While good skincare habits can help keep skin healthy for people of all ages, it’s crucial for adults reaching older age to take care of their skin.
Regular care and attention, and the use of SPF, can reduce the risk of skin cancers like squamous cell carcinoma, skin tears and other skin changes.
Taking care of elderly skin needn’t be a hassle, though. Here are some useful tips to help keep it in good condition.
How to care for elderly skin
Most of the tips below focus on day-to-day routines for promoting skin health, such as bathing and moisturising, which can help to keep skin healthier and looking more youthful.
If you’re looking after somebody with sensitive skin, or even if you’re getting into your later years yourself, the following tips could help slow down the ageing process:
1. Bathing elderly skin
You can help to prevent or at least reduce the occurrence of dry and itchy skin or other skin disorders by changing a few aspects of your or your patients’ daily bathing routine:
- Use natural, fragrance-free, moisturising soaps. Fragranced products can lead to drier skin and itchy rashes, and many people have problems with a compound called SLS that helps many body washes to lather. Focusing on products that contain moisturisers, such as glycerin, lanolin, and hyaluronic acid, which can help to keep skin from drying out.
- Make sure that the water isn’t too hot. Use warm water, as excessively hot water removes the natural oils from the skin, contributing to skin dryness.
- Use a soft flannel to wash. Using loofas or other abrasive tools can cause irritation and broken skin, particularly in older adults.
- Don’t stay in the shower or bath for too long. Whether bathing daily or on alternate days, try to limit your or your patient’s time in the water to around 5 to 10 minutes.
- Pat your skin dry as opposed to rubbing. Rubbing with a towel can also contribute to irritation. Instead, pat the skin down, but leave a little water present, which will help when applying moisturiser.
- Use a fragrance-free moisturiser after bathing. This will help to restore some of the moisture that can be lost during the bathing process and day-to-day life, keeping the skin hydrated.
2. Creating a skin-friendly environment
Central heating and air conditioning systems can remove moisture from the air, making people more at-risk of dry, itchy skin. Ideally, humidity should be kept at around 40-60% to avoid contributing to dry skin. A hydrometer can measure the air humidity, and you can use a humidifier, care policies allowing, if you need to balance the level of moisture in the air.
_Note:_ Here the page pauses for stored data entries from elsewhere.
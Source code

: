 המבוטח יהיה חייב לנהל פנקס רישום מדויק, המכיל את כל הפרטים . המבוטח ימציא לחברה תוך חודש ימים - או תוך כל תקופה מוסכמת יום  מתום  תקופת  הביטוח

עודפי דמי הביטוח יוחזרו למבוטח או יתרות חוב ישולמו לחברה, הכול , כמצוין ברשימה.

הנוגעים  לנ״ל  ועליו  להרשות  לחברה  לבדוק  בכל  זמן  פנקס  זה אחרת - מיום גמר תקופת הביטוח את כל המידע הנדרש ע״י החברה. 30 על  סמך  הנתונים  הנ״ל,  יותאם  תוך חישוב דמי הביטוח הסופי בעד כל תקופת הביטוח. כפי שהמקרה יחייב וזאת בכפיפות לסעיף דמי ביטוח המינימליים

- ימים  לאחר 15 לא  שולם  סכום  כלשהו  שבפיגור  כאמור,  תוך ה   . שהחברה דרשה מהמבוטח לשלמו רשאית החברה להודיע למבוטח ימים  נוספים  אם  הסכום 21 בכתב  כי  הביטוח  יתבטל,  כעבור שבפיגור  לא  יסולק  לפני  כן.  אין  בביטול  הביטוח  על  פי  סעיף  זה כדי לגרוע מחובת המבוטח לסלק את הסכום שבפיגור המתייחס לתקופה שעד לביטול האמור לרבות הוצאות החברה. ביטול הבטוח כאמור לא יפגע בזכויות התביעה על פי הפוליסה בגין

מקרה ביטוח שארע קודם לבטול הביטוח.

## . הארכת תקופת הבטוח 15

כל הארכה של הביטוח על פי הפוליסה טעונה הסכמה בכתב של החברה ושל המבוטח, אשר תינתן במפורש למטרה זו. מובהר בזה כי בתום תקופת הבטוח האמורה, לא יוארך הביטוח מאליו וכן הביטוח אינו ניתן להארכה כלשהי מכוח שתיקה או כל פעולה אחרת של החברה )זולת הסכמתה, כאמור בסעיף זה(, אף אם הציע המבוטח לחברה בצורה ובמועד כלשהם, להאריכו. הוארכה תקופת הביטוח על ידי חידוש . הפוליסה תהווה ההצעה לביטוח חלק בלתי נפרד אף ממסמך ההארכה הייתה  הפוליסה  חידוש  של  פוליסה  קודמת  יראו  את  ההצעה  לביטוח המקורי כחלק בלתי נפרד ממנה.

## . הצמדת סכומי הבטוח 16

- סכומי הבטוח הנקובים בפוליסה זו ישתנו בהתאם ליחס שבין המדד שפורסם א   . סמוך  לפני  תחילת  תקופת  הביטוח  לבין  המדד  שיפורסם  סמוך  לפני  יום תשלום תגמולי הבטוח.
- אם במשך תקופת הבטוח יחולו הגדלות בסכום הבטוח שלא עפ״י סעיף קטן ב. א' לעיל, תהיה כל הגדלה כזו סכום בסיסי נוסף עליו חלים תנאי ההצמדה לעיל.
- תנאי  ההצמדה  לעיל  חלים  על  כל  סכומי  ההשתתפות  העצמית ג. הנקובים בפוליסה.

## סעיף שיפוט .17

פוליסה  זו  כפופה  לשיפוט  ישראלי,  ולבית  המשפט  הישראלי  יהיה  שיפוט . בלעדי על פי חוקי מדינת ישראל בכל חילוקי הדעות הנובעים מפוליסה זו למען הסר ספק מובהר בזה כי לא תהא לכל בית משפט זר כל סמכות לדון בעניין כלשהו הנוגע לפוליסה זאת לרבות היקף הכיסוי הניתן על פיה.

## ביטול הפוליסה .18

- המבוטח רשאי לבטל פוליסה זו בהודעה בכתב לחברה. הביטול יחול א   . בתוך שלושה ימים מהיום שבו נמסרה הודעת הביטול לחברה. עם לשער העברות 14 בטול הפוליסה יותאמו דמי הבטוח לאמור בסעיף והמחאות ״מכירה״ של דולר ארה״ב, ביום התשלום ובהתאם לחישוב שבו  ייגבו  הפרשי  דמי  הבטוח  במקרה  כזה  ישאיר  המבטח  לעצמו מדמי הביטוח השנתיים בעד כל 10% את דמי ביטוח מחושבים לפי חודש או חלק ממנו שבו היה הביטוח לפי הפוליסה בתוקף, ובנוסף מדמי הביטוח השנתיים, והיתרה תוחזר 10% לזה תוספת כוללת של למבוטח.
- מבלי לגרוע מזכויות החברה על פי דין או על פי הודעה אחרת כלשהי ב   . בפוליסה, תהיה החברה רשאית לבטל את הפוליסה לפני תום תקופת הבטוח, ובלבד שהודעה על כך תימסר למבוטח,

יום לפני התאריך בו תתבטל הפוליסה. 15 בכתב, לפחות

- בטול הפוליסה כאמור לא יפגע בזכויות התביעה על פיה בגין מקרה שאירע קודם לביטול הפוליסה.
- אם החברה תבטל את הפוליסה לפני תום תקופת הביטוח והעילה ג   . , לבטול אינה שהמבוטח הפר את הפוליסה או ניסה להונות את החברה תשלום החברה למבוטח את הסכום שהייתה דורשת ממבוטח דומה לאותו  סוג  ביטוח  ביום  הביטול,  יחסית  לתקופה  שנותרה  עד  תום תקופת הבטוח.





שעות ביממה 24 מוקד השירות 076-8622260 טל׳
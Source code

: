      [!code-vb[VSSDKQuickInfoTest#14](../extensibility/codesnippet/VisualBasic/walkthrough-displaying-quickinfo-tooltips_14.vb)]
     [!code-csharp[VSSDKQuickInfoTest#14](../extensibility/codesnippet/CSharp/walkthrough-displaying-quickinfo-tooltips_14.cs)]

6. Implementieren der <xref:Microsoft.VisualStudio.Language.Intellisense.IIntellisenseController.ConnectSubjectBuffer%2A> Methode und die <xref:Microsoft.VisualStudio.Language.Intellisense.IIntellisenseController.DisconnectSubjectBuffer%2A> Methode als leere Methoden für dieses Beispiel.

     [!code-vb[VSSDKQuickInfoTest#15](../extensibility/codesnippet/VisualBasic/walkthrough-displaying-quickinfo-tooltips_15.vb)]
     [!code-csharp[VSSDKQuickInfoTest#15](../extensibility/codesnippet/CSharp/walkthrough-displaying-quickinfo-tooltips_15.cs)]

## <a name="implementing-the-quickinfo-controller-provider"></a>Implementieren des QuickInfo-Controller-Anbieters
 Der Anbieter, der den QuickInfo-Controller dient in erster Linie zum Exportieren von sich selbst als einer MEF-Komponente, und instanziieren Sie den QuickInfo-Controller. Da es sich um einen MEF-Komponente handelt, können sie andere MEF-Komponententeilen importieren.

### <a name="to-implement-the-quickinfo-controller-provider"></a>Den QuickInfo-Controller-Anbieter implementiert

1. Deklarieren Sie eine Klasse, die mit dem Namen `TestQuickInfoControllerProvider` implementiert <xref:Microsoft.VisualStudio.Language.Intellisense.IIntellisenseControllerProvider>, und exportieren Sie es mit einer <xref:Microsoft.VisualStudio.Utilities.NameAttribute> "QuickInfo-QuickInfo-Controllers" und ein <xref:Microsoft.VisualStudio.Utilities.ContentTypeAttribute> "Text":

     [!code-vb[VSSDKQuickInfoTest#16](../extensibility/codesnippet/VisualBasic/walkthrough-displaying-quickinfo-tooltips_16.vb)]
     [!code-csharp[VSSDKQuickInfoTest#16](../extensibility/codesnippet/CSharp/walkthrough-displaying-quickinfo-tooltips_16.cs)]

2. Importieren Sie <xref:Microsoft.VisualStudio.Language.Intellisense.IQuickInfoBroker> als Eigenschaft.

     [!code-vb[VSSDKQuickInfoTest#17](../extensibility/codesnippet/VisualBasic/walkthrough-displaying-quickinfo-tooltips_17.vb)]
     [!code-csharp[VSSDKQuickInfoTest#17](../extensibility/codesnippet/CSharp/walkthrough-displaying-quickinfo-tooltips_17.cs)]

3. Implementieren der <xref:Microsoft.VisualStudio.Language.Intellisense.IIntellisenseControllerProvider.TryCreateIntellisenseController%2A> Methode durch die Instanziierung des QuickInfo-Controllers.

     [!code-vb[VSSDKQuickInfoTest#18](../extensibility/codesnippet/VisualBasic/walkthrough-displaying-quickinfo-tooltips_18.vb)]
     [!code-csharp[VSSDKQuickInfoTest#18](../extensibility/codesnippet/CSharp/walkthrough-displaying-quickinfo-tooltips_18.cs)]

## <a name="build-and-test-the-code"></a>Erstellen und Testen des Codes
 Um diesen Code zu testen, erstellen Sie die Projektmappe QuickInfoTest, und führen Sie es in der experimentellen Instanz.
3. Caring for pressure-sensitive areas
When bathing, care should be taken to avoid areas that are sensitive to pressure, as these spots are more likely to develop into pressure sores. These include the elbows and hips, in addition to the sacrum, shoulders, spine, and lower areas of the leg and heel.
4. Checking for signs of skin cancer
The risk of developing skin cancer rises with age, particularly into the 50s and 60s, so it’s important to keep an eye out for warning signs. Early removal of pre-cancerous growths can prevent the need for further treatment.
If you notice an unusual mole or other mark, particularly one that changes over time, bleeds, or itches, then a medical opinion should be sought.
5. Avoiding unnecessary sun exposure
It’s important to avoid getting too much exposure to the sun. This will help to prevent blotches and age spots, as well as reducing the risk of skin cancers. Avoid the midday sun, wear protective clothing, and remember to use sunscreen on sun exposed areas.
Showing dignity and respect
If you’re a carer who looks after the elderly, then you should always bear these factors in mind.
Losing your independence can be a difficult time, so exercising empathy and taking additional steps to maintain dignity and privacy are important.
- If patients can take care of private areas themselves, then you should always give them the option to do so.
- Maintaining an unrelated conversation or even talking about what you’re going to do as you do it can help to remove some of the anxiety and embarrassment that patients may face.
- While washing, try to keep areas of the body that are not being washed covered with a towel.
- Ideally, there should be a shower chair so that people can change and cover themselves with a towel, preserving dignity and minimising the time spent exposed.
With the tips outlined above, there’s no reason that you can’t help people to maintain their skin’s integrity and their own modesty when taking care of elderly skin.